Even those who had their own canning lines are often limited by storage issues in the crowded San Francisco Bay Area. Laughing Monk Brewing, with canning facilities in Bayview, says that even when extra cans were available to stock-up they could only hold a short supply. Head of Brewing Jeff Moakler says that if he could, he would have bought a truckload of cans when they were available, but could only store between one quarter to a third of that amount, or five to eight palettes of cans. “Most breweries in the city have storage issues because it’s such a small area,” he says. “Some breweries have offsite storage where they can store some stuff, but I’d say all breweries have at least some storage issues.”

Many breweries have collapsed entirely under the pressure. South San Francisco’s Armstrong Brewery, for example, closed their doors permanently in August. Southern Pacific Brewery in the Mission closed in September. Ferment, Drink, Repeat (FDR) Brewing in Portola Valley closed their doors at the end of the year. These are only some of the industry’s losses.


Those who have stayed afloat may be looking at an even tougher 2021: As a result of last year’s shortages, can suppliers have raised prices industry-wide for the first time in years. The increases may sound small — breweries who spoke with SF Weekly said can prices had increased anywhere from one tenth of a cent to half a cent per can — but even a small increase can throw off budget calculations in a big way. “This is the biggest increase that we’ve seen in the last 10 years,” says Jenn Coyle.

Those increases might get passed onto consumers, says Catalana from Fort Point. “Breweries, specifically production breweries like Fort Point — we operate at a very thin margin so a 5% increase to the price of cans is significant,” he says. “At Fort Point we’ve kept our pricing consistent so far into 2021, but I suspect you’ll start to see this reflected in the price to consumers.”

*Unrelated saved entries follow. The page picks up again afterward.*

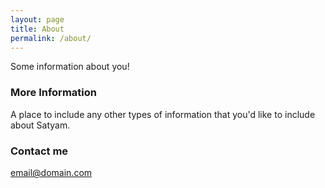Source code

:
 ```yaml
---
layout: page
title: About
permalink: /about/
---
```


Some information about you!

### More Information

A place to include any other types of information that you'd like to include about Satyam.

### Contact me

[email@domain.com](mailto:email@domain.com)
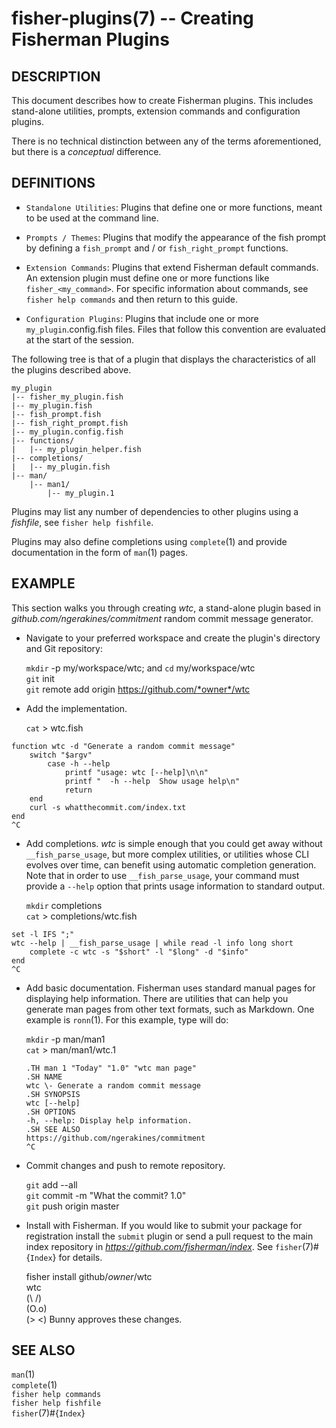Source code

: fisher-plugins(7) -- Creating Fisherman Plugins
===============================================

## DESCRIPTION

This document describes how to create Fisherman plugins. This includes stand-alone utilities, prompts, extension commands and configuration plugins.

There is no technical distinction between any of the terms aforementioned, but there is a *conceptual* difference.

## DEFINITIONS

* `Standalone Utilities`: Plugins that define one or more functions, meant to be used at the command line.

* `Prompts / Themes`: Plugins that modify the appearance of the fish prompt by defining a `fish_prompt` and / or `fish_right_prompt` functions.

* `Extension Commands`: Plugins that extend Fisherman default commands. An extension plugin must define one or more functions like `fisher_<my_command>`. For specific information about commands, see `fisher help commands` and then return to this guide.

* `Configuration Plugins`: Plugins that include one or more `my_plugin`.config.fish files. Files that follow this convention are evaluated at the start of the session.

The following tree is that of a plugin that displays the characteristics of all the plugins described above.

```
my_plugin
|-- fisher_my_plugin.fish
|-- my_plugin.fish
|-- fish_prompt.fish
|-- fish_right_prompt.fish
|-- my_plugin.config.fish
|-- functions/
|   |-- my_plugin_helper.fish
|-- completions/
|   |-- my_plugin.fish
|-- man/
    |-- man1/
        |-- my_plugin.1
```

Plugins may list any number of dependencies to other plugins using a *fishfile*, see `fisher help fishfile`.

Plugins may also define completions using `complete`(1) and provide documentation in the form of `man`(1) pages.

## EXAMPLE

This section walks you through creating *wtc*, a stand-alone plugin based in *github.com/ngerakines/commitment* random commit message generator.


* Navigate to your preferred workspace and create the plugin's directory and Git repository:

    `mkdir` -p my/workspace/wtc; and `cd` my/workspace/wtc<br>
    `git` init<br>
    `git` remote add origin https://github.com/*owner*/wtc<br>


* Add the implementation.

    `cat` > wtc.fish

```
function wtc -d "Generate a random commit message"
    switch "$argv"
        case -h --help
            printf "usage: wtc [--help]\n\n"
            printf "  -h --help  Show usage help\n"
            return
    end
    curl -s whatthecommit.com/index.txt
end
^C
```

* Add completions. *wtc* is simple enough that you could get away without `__fish_parse_usage`, but more complex utilities, or utilities whose CLI evolves over time, can benefit using automatic completion generation. Note that in order to use `__fish_parse_usage`, your command must provide a `--help` option that prints usage information to standard output.

    `mkdir` completions<br>
    `cat` > completions/wtc.fish

```
set -l IFS ";"
wtc --help | __fish_parse_usage | while read -l info long short
    complete -c wtc -s "$short" -l "$long" -d "$info"
end
^C
```

* Add basic documentation. Fisherman uses standard manual pages for displaying help information. There are utilities that can help you generate man pages from other text formats, such as Markdown. One example is `ronn`(1). For this example, type will do:


    `mkdir` -p man/man1<br>
    `cat` > man/man1/wtc.1

    ```
    .TH man 1 "Today" "1.0" "wtc man page"
    .SH NAME
    wtc \- Generate a random commit message
    .SH SYNOPSIS
    wtc [--help]
    .SH OPTIONS
    -h, --help: Display help information.
    .SH SEE ALSO
    https://github.com/ngerakines/commitment
    ^C
    ```

* Commit changes and push to remote repository.

    `git` add --all<br>
    `git` commit -m "What the commit? 1.0"<br>
    `git` push origin master<br>


* Install with Fisherman. If you would like to submit your package for registration install the `submit` plugin or send a pull request to the main index repository in *https://github.com/fisherman/index*. See  `fisher`(7)#{`Index`} for details.


    fisher install github/*owner*/wtc<br>
    wtc<br>
    (\ /)<br>
    (O.o)<br>
    (> <) Bunny approves these changes.<br>


## SEE ALSO

`man`(1)<br>
`complete`(1)<br>
`fisher help commands`<br>
`fisher help fishfile`<br>
`fisher`(7)#{`Index`}<br>
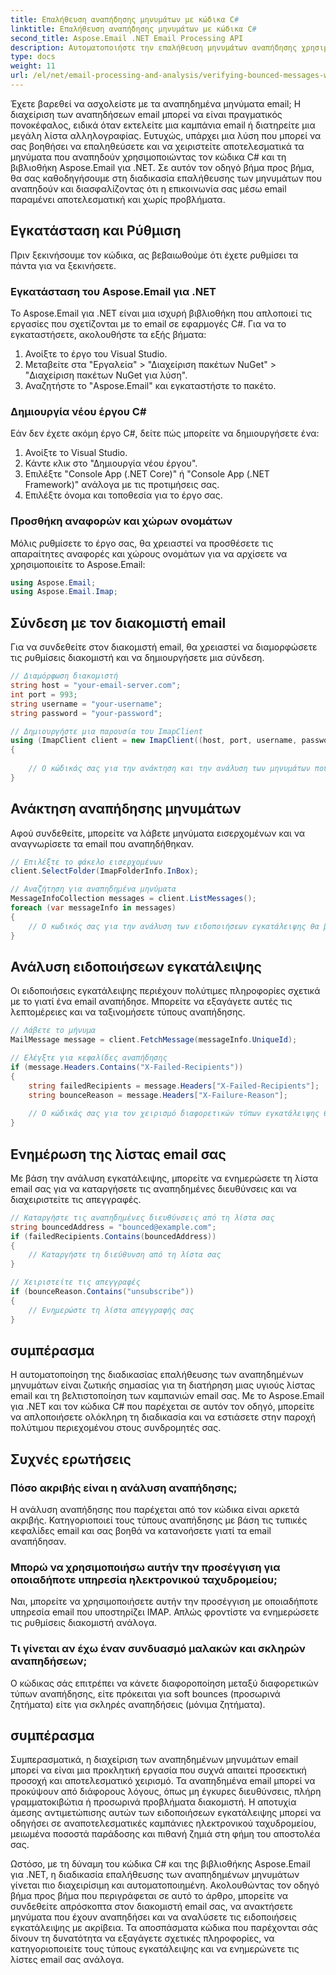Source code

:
 ```yaml
---
title: Επαλήθευση αναπήδησης μηνυμάτων με κώδικα C#
linktitle: Επαλήθευση αναπήδησης μηνυμάτων με κώδικα C#
second_title: Aspose.Email .NET Email Processing API
description: Αυτοματοποιήστε την επαλήθευση μηνυμάτων αναπήδησης χρησιμοποιώντας C# & Aspose.Email για .NET. Διαχειριστείτε εύκολα τις λίστες email και βελτιώστε την αποτελεσματικότητα της καμπάνιας.
type: docs
weight: 11
url: /el/net/email-processing-and-analysis/verifying-bounced-messages-with-csharp-code/
---
```


Έχετε βαρεθεί να ασχολείστε με τα αναπηδημένα μηνύματα email; Η διαχείριση των αναπηδήσεων email μπορεί να είναι πραγματικός πονοκέφαλος, ειδικά όταν εκτελείτε μια καμπάνια email ή διατηρείτε μια μεγάλη λίστα αλληλογραφίας. Ευτυχώς, υπάρχει μια λύση που μπορεί να σας βοηθήσει να επαληθεύσετε και να χειριστείτε αποτελεσματικά τα μηνύματα που αναπηδούν χρησιμοποιώντας τον κώδικα C# και τη βιβλιοθήκη Aspose.Email για .NET. Σε αυτόν τον οδηγό βήμα προς βήμα, θα σας καθοδηγήσουμε στη διαδικασία επαλήθευσης των μηνυμάτων που αναπηδούν και διασφαλίζοντας ότι η επικοινωνία σας μέσω email παραμένει αποτελεσματική και χωρίς προβλήματα.

## Εγκατάσταση και Ρύθμιση

Πριν ξεκινήσουμε τον κώδικα, ας βεβαιωθούμε ότι έχετε ρυθμίσει τα πάντα για να ξεκινήσετε.

### Εγκατάσταση του Aspose.Email για .NET

Το Aspose.Email για .NET είναι μια ισχυρή βιβλιοθήκη που απλοποιεί τις εργασίες που σχετίζονται με το email σε εφαρμογές C#. Για να το εγκαταστήσετε, ακολουθήστε τα εξής βήματα:

1. Ανοίξτε το έργο του Visual Studio.
2. Μεταβείτε στα "Εργαλεία" > "Διαχείριση πακέτων NuGet" > "Διαχείριση πακέτων NuGet για λύση".
3. Αναζητήστε το "Aspose.Email" και εγκαταστήστε το πακέτο.

### Δημιουργία νέου έργου C#

Εάν δεν έχετε ακόμη έργο C#, δείτε πώς μπορείτε να δημιουργήσετε ένα:

1. Ανοίξτε το Visual Studio.
2. Κάντε κλικ στο "Δημιουργία νέου έργου".
3. Επιλέξτε "Console App (.NET Core)" ή "Console App (.NET Framework)" ανάλογα με τις προτιμήσεις σας.
4. Επιλέξτε όνομα και τοποθεσία για το έργο σας.

### Προσθήκη αναφορών και χώρων ονομάτων

Μόλις ρυθμίσετε το έργο σας, θα χρειαστεί να προσθέσετε τις απαραίτητες αναφορές και χώρους ονομάτων για να αρχίσετε να χρησιμοποιείτε το Aspose.Email:

```csharp
using Aspose.Email;
using Aspose.Email.Imap;

```

## Σύνδεση με τον διακομιστή email

Για να συνδεθείτε στον διακομιστή email, θα χρειαστεί να διαμορφώσετε τις ρυθμίσεις διακομιστή και να δημιουργήσετε μια σύνδεση.

```csharp
// Διαμόρφωση διακομιστή
string host = "your-email-server.com";
int port = 993;
string username = "your-username";
string password = "your-password";

// Δημιουργήστε μια παρουσία του ImapClient
using (ImapClient client = new ImapClient((host, port, username, password))
{
   
    // Ο κώδικάς σας για την ανάκτηση και την ανάλυση των μηνυμάτων που αναπηδούν θα βρίσκεται εδώ
}
```

## Ανάκτηση αναπήδησης μηνυμάτων

Αφού συνδεθείτε, μπορείτε να λάβετε μηνύματα εισερχομένων και να αναγνωρίσετε τα email που αναπηδήθηκαν.

```csharp
// Επιλέξτε το φάκελο εισερχομένων
client.SelectFolder(ImapFolderInfo.InBox);

// Αναζήτηση για αναπηδημένα μηνύματα
MessageInfoCollection messages = client.ListMessages();
foreach (var messageInfo in messages)
{
    // Ο κωδικός σας για την ανάλυση των ειδοποιήσεων εγκατάλειψης θα βρίσκεται εδώ
}
```

## Ανάλυση ειδοποιήσεων εγκατάλειψης

Οι ειδοποιήσεις εγκατάλειψης περιέχουν πολύτιμες πληροφορίες σχετικά με το γιατί ένα email αναπήδησε. Μπορείτε να εξαγάγετε αυτές τις λεπτομέρειες και να ταξινομήσετε τύπους αναπήδησης.

```csharp
// Λάβετε το μήνυμα
MailMessage message = client.FetchMessage(messageInfo.UniqueId);

// Ελέγξτε για κεφαλίδες αναπήδησης
if (message.Headers.Contains("X-Failed-Recipients"))
{
    string failedRecipients = message.Headers["X-Failed-Recipients"];
    string bounceReason = message.Headers["X-Failure-Reason"];
    
    // Ο κώδικάς σας για τον χειρισμό διαφορετικών τύπων εγκατάλειψης θα βρίσκεται εδώ
}
```

## Ενημέρωση της λίστας email σας

Με βάση την ανάλυση εγκατάλειψης, μπορείτε να ενημερώσετε τη λίστα email σας για να καταργήσετε τις αναπηδημένες διευθύνσεις και να διαχειριστείτε τις απεγγραφές.

```csharp
// Καταργήστε τις αναπηδημένες διευθύνσεις από τη λίστα σας
string bouncedAddress = "bounced@example.com";
if (failedRecipients.Contains(bouncedAddress))
{
    // Καταργήστε τη διεύθυνση από τη λίστα σας
}

// Χειριστείτε τις απεγγραφές
if (bounceReason.Contains("unsubscribe"))
{
    // Ενημερώστε τη λίστα απεγγραφής σας
}
```

## συμπέρασμα

Η αυτοματοποίηση της διαδικασίας επαλήθευσης των αναπηδημένων μηνυμάτων είναι ζωτικής σημασίας για τη διατήρηση μιας υγιούς λίστας email και τη βελτιστοποίηση των καμπανιών email σας. Με το Aspose.Email για .NET και τον κώδικα C# που παρέχεται σε αυτόν τον οδηγό, μπορείτε να απλοποιήσετε ολόκληρη τη διαδικασία και να εστιάσετε στην παροχή πολύτιμου περιεχομένου στους συνδρομητές σας.

## Συχνές ερωτήσεις

### Πόσο ακριβής είναι η ανάλυση αναπήδησης;

Η ανάλυση αναπήδησης που παρέχεται από τον κώδικα είναι αρκετά ακριβής. Κατηγοριοποιεί τους τύπους αναπήδησης με βάση τις τυπικές κεφαλίδες email και σας βοηθά να κατανοήσετε γιατί τα email αναπήδησαν.

### Μπορώ να χρησιμοποιήσω αυτήν την προσέγγιση για οποιαδήποτε υπηρεσία ηλεκτρονικού ταχυδρομείου;

Ναι, μπορείτε να χρησιμοποιήσετε αυτήν την προσέγγιση με οποιαδήποτε υπηρεσία email που υποστηρίζει IMAP. Απλώς φροντίστε να ενημερώσετε τις ρυθμίσεις διακομιστή ανάλογα.

### Τι γίνεται αν έχω έναν συνδυασμό μαλακών και σκληρών αναπηδήσεων;

Ο κώδικας σάς επιτρέπει να κάνετε διαφοροποίηση μεταξύ διαφορετικών τύπων αναπήδησης, είτε πρόκειται για soft bounces (προσωρινά ζητήματα) είτε για σκληρές αναπηδήσεις (μόνιμα ζητήματα).

## συμπέρασμα

Συμπερασματικά, η διαχείριση των αναπηδημένων μηνυμάτων email μπορεί να είναι μια προκλητική εργασία που συχνά απαιτεί προσεκτική προσοχή και αποτελεσματικό χειρισμό. Τα αναπηδημένα email μπορεί να προκύψουν από διάφορους λόγους, όπως μη έγκυρες διευθύνσεις, πλήρη γραμματοκιβώτια ή προσωρινά προβλήματα διακομιστή. Η αποτυχία άμεσης αντιμετώπισης αυτών των ειδοποιήσεων εγκατάλειψης μπορεί να οδηγήσει σε αναποτελεσματικές καμπάνιες ηλεκτρονικού ταχυδρομείου, μειωμένα ποσοστά παράδοσης και πιθανή ζημιά στη φήμη του αποστολέα σας.

Ωστόσο, με τη δύναμη του κώδικα C# και της βιβλιοθήκης Aspose.Email για .NET, η διαδικασία επαλήθευσης των αναπηδημένων μηνυμάτων γίνεται πιο διαχειρίσιμη και αυτοματοποιημένη. Ακολουθώντας τον οδηγό βήμα προς βήμα που περιγράφεται σε αυτό το άρθρο, μπορείτε να συνδεθείτε απρόσκοπτα στον διακομιστή email σας, να ανακτήσετε μηνύματα που έχουν αναπηδήσει και να αναλύσετε τις ειδοποιήσεις εγκατάλειψης με ακρίβεια. Τα αποσπάσματα κώδικα που παρέχονται σάς δίνουν τη δυνατότητα να εξαγάγετε σχετικές πληροφορίες, να κατηγοριοποιείτε τους τύπους εγκατάλειψης και να ενημερώνετε τις λίστες email σας ανάλογα.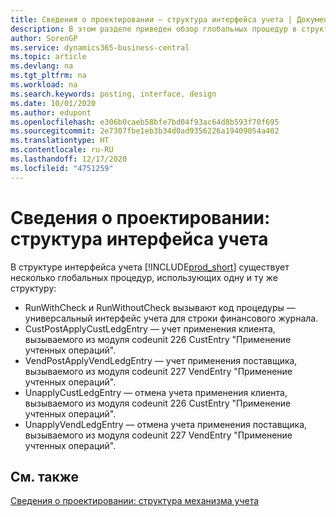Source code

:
 ```yaml
---
title: Сведения о проектировании — структура интерфейса учета | Документация Майкрософт
description: В этом разделе приведен обзор глобальных процедур в структуре интерфейса учета.
author: SorenGP
ms.service: dynamics365-business-central
ms.topic: article
ms.devlang: na
ms.tgt_pltfrm: na
ms.workload: na
ms.search.keywords: posting, interface, design
ms.date: 10/01/2020
ms.author: edupont
ms.openlocfilehash: e306b0caeb58bfe7bd04f93ac64d8b593f70f695
ms.sourcegitcommit: 2e7307fbe1eb3b34d0ad9356226a19409054a402
ms.translationtype: HT
ms.contentlocale: ru-RU
ms.lasthandoff: 12/17/2020
ms.locfileid: "4751259"
---
```

# <a name="design-details-posting-interface-structure"></a>Сведения о проектировании: структура интерфейса учета
В структуре интерфейса учета [!INCLUDE[prod_short](includes/prod_short.md)] существует несколько глобальных процедур, использующих одну и ту же структуру:  
  
* RunWithCheck и RunWithoutCheck вызывают код процедуры — универсальный интерфейс учета для строки финансового журнала.  
* CustPostApplyCustLedgEntry — учет применения клиента, вызываемого из модуля codeunit 226 CustEntry "Применение учтенных операций".  
* VendPostApplyVendLedgEntry — учет применения поставщика, вызываемого из модуля codeunit 227 VendEntry "Применение учтенных операций".  
* UnapplyCustLedgEntry — отмена учета применения клиента, вызываемого из модуля codeunit 226 CustEntry "Применение учтенных операций".  
* UnapplyVendLedgEntry — отмена учета применения поставщика, вызываемого из модуля codeunit 227 VendEntry "Применение учтенных операций".  
  
## <a name="see-also"></a>См. также  
[Сведения о проектировании: структура механизма учета](design-details-posting-engine-structure.md)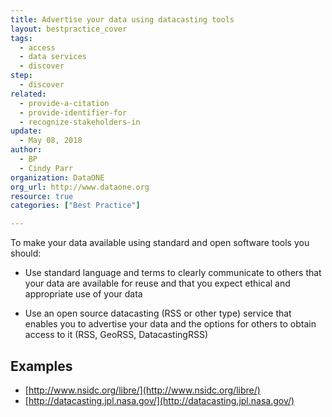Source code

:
 ```yaml
---
title: Advertise your data using datacasting tools
layout: bestpractice_cover
tags:
  - access
  - data services
  - discover
step:
  - discover
related:
  - provide-a-citation
  - provide-identifier-for
  - recognize-stakeholders-in
update:
  - May 08, 2018
author:
  - BP
  - Cindy Parr
organization: DataONE
org_url: http://www.dataone.org
resource: true
categories: ["Best Practice"]

---
```


To make your data available using standard and open software tools you should:

- Use standard language and terms to clearly communicate to others that your data are available for reuse and that you expect ethical and appropriate use of your data

- Use an open source datacasting (RSS or other type) service that enables you to advertise your data and the options for others to obtain access to it (RSS, GeoRSS, DatacastingRSS)


## Examples

- [http://www.nsidc.org/libre/](http://www.nsidc.org/libre/)
- [http://datacasting.jpl.nasa.gov/](http://datacasting.jpl.nasa.gov/)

There might be a silver lining to the pandemic however, too. Let’s face it — the pandemic has encouraged a lot more at-home drinking, and mass produced standards like Coors and Bud Light only entertain for so long. Many customers, including this reporter, have found themselves indulging in creative craft beverages from small local businesses we want to support. And brewers, responding with an increased offering of can beer, have forged relationships with customers who may have never discovered them before.


Laughing Monk, for example, already had a plan to increase canning in 2020. “We were trying to build up a higher margin, just maybe not as high as we are now,” says Moakler.


Ryan Nosek, from Ghost Town Brewing, says he calls this shift a “silver lining,” albeit a small one. “We’ve established new relationships with customers that we previously hadn’t interacted with, and we want to keep them,” he says. “When things open up, and the keg accounts return, we’re just going to be making a lot more beer.”